> But that isn't GPU memory right? On the Mac it is. They call it that but it's ...

ErneX · 2024-03-09T08:45:35 1709973935

But if you need to get 2x consumer GPUs seems to me the reason is not for the compute capabilities but rather to be able to fit the model on the VRAM of both. So what exactly does having lots of memory on a server help with this when it’s not memory the GPU can use unlike on Apple Silicon computers?

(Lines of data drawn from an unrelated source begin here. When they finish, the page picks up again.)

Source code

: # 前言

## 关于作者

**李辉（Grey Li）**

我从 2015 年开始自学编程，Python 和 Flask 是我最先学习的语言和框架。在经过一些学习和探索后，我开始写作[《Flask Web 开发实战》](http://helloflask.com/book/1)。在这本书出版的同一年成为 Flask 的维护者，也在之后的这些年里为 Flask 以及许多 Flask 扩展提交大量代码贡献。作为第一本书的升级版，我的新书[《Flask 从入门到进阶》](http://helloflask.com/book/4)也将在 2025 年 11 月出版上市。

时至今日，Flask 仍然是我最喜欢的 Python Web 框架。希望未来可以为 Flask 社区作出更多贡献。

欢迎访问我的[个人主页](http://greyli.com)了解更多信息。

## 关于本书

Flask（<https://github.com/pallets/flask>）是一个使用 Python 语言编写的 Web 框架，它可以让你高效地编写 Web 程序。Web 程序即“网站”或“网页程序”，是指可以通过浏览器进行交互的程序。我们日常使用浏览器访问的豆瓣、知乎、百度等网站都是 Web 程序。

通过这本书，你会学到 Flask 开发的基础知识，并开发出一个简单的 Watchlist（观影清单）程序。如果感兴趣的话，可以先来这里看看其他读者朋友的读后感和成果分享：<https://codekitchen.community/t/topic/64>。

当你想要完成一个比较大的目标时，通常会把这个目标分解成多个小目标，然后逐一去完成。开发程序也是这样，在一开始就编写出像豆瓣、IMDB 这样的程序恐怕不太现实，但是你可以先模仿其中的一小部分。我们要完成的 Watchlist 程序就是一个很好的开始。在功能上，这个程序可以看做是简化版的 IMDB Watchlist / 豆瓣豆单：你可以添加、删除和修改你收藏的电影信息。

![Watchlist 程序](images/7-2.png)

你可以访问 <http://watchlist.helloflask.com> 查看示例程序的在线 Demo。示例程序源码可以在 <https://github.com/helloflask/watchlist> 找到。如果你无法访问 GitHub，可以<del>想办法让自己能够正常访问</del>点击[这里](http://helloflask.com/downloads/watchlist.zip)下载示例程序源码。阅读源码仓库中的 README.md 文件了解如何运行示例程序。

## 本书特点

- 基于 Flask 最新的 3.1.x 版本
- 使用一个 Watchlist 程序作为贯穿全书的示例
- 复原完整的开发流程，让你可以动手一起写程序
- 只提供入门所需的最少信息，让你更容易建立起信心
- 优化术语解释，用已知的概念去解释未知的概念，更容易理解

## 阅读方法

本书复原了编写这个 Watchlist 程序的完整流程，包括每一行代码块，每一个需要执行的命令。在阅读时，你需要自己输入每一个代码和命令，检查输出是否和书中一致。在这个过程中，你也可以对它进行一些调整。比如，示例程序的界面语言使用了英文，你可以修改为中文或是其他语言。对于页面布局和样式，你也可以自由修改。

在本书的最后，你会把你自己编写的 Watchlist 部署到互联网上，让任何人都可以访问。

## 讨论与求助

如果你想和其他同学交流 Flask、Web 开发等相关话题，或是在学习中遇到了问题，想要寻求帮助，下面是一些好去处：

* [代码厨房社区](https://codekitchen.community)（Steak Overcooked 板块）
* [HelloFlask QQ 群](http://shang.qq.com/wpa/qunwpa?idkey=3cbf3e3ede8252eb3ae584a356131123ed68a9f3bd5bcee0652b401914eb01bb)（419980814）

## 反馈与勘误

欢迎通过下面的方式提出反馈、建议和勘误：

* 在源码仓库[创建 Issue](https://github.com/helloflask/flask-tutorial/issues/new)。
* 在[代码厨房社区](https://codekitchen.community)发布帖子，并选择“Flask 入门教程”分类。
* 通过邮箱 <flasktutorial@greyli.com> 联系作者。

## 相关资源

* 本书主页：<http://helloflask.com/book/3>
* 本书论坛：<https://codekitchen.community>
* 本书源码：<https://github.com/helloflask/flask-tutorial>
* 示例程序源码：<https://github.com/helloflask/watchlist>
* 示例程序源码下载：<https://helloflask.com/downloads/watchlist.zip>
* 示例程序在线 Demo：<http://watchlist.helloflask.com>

AnthonyMouse · 2024-03-09T10:04:10 1709978650

The problem with LLMs is that the models are large but the entire model has to be read for each token. If the model is 40GB and you have 80GB/s of memory bandwidth, you can't get more than two tokens per second. That's about what you get from running it on the CPU of a normal desktop PC with dual channel DDR5-5200. You can run arbitrarily large models by just adding memory but it's not very fast.

GPUs have a lot of memory bandwidth. For example, the RTX-4090 has just over 1000GB/s, so a 40GB model could get up to 25 tokens/second. Except that the RTX-4090 only has 24GB of memory, so a 40GB model doesn't fit in one and then you need two of them. For a 128GB model you'd need six of them. But they're each $2000, so that sucks.

Servers with a lot of memory channels have a decent amount of memory bandwidth, not as much as high-end GPUs but still several times more than desktop PCs, so the performance is kind of medium. Meanwhile they support copious amounts of cheap commodity RAM. There is no GPU, you just run it on a CPU with a lot of cores and memory channels.

ErneX · 2024-03-09T11:59:51 1709985591

Got it, thanks!

int_19h · 2024-03-08T20:01:23 1709928083

It's fast enough to do realtime (7 tok/s) chat with 120b models.

And yes, of course it's not magic, and in principle there's no reason why a dedicated LLM-box with heaps of fast DDR5 couldn't cost less. But in practice, I'm not aware of any actual offerings in this space for comparable money that do not involve having to mess around with building things yourself. The beauty of Mac Studio is that you just plug it in, and it works.

AnthonyMouse · 2024-03-08T21:02:12 1709931732

> It's fast enough to do realtime (7 tok/s) chat with 120b models.

Please list quantization for benchmarks. I'm assuming that's not the full model because that would need 256GB and I don't see a Studio model with that much memory, but q8 doubles performance and q4 quadruples it (with corresponding loss of quality).

> But in practice, I'm not aware of any actual offerings in this space for comparable money that do not involve having to mess around with building things yourself.

You can just buy a complete server from a vendor or eBay, but this costs more because they'll try to constrain you to a particular configuration that includes things you don't need, or overcharge for RAM etc. Which is basically the same thing Apple does.

Whereas you can buy the barebones machine and then put components in it, which takes like fifteen minutes but can save you a thousand bucks.

sbierwagen · 2024-03-09T05:54:03 1709963643

6.3 tok/s has been demonstrated on q4_0 Falcon 180B on the 192gb Mac studio: https://x.com/ggerganov/status/1699791226780975439?s=46&t=ru...

staticman2 · 2024-03-11T02:52:53 1710125573

A lot of people are reporting low context sizes tokens per second without discussing how slow it is at bigger sizes. In some cases they are also not mentioning time to first inference. If you dig around /LocalLLaMA you can find some posts with better bench-marking.

int_19h · 2024-03-08T23:27:21 1709940441

That is with 4-bit quantization. For practical purposes I don't see the point of running anything higher than that for inference.

AnthonyMouse · 2024-03-09T00:19:28 1709943568

That's interesting though, because it implies the machine is compute-bound. A 4-bit 120B model is ~60GB, so you should get ~13 tokens/second out of 800GB/s if it was memory-bound. 7/s implies you're getting ~420GB/s.

And the Max has half as many cores as the Ultra, implying it would be compute-bound too.